- WHAT YOU ARE ASKED TO DO -
Work out how many lines below contain "self". Provide only the figure.

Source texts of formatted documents
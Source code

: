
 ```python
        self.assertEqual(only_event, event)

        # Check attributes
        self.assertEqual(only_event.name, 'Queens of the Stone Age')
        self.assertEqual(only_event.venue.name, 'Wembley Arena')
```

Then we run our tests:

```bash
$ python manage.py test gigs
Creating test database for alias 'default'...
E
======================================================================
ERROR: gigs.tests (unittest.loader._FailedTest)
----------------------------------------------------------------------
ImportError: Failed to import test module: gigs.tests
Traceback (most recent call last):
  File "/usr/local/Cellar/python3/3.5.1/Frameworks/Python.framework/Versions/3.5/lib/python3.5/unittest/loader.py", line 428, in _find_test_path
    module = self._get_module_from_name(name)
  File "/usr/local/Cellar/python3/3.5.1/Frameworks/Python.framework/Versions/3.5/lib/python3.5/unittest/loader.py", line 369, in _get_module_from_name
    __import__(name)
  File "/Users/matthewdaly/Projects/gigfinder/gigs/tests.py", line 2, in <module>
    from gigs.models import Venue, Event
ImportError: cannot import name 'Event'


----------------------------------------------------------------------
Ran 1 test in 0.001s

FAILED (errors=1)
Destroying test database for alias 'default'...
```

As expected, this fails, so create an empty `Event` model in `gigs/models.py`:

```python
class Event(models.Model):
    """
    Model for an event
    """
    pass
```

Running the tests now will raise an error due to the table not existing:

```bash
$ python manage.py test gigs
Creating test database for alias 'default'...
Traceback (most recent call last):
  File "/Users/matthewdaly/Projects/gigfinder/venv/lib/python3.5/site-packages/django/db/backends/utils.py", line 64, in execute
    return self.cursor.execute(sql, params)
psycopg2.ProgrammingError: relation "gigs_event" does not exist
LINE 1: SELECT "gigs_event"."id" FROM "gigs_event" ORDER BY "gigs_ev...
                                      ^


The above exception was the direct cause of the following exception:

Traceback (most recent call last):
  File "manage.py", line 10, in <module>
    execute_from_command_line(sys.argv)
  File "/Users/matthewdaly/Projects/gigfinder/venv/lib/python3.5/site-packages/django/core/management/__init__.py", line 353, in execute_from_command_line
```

- THE ANSWER -
5